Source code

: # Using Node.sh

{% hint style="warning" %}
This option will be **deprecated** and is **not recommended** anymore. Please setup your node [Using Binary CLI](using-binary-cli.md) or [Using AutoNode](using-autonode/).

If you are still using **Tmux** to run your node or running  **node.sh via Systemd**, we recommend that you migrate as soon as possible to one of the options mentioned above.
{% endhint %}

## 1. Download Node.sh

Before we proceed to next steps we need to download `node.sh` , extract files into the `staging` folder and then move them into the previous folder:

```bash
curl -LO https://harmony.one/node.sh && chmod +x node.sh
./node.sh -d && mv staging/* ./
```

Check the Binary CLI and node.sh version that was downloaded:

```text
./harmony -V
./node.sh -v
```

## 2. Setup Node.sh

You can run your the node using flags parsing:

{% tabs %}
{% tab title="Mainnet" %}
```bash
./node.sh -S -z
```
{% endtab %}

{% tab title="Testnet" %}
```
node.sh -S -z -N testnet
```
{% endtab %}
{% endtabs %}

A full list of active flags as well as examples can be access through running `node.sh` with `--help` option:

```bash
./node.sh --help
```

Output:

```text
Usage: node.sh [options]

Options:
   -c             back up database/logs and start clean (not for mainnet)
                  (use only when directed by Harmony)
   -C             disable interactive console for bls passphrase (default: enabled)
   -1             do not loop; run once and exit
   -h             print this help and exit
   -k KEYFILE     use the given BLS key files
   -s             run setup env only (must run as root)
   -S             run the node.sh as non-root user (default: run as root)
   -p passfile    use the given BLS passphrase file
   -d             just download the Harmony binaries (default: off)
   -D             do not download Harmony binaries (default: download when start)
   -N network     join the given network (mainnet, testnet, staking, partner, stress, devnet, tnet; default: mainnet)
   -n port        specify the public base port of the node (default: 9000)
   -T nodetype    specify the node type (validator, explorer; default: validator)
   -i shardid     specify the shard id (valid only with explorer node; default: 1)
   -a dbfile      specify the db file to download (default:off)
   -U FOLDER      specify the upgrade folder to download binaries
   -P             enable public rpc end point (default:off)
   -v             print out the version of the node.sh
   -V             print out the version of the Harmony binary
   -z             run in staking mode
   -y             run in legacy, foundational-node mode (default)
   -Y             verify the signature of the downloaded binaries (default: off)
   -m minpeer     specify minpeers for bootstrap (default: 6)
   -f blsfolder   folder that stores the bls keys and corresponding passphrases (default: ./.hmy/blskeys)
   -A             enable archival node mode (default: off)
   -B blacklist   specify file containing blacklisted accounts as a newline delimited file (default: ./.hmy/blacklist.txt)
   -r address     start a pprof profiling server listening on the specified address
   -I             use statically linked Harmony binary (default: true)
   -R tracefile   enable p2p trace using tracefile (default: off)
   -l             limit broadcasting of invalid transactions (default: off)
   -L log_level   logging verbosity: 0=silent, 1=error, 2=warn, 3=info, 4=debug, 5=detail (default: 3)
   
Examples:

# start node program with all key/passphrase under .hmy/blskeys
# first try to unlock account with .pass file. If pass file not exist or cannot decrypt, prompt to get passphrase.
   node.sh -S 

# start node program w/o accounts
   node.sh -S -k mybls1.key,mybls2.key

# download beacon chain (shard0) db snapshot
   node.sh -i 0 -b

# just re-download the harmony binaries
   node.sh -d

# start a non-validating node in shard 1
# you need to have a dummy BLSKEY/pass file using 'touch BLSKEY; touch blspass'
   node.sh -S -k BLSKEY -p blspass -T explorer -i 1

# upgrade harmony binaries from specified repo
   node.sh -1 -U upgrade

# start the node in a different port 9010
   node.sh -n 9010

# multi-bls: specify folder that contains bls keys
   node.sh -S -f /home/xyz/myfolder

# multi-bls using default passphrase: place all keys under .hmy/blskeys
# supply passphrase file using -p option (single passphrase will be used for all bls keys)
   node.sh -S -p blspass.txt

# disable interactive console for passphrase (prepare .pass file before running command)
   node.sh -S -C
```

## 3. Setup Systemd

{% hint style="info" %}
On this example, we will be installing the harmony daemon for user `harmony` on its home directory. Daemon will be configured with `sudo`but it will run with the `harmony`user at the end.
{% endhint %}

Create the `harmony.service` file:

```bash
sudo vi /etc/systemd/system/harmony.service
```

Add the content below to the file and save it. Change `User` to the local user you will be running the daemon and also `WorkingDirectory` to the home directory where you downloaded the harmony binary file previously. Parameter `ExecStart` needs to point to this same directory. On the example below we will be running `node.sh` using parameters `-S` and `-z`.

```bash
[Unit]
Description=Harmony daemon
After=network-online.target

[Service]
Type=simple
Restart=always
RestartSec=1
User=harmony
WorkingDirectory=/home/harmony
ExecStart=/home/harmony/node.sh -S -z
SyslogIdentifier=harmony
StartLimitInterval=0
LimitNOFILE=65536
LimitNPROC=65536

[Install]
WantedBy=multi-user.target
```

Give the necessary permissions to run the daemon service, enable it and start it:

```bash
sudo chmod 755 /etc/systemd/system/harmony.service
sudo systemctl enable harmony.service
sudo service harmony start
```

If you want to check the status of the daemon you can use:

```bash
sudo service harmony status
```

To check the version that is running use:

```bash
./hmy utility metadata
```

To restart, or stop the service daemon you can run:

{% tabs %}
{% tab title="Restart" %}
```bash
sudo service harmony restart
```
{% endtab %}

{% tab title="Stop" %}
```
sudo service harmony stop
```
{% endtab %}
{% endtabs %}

[DIRECTIONS FOR THIS TASK]
Return each line of the material above that holds the string "disable".

[ANSWER BOX]
   -C             disable interactive console for bls passphrase (default: enabled)
# disable interactive console for passphrase (prepare .pass file before running command)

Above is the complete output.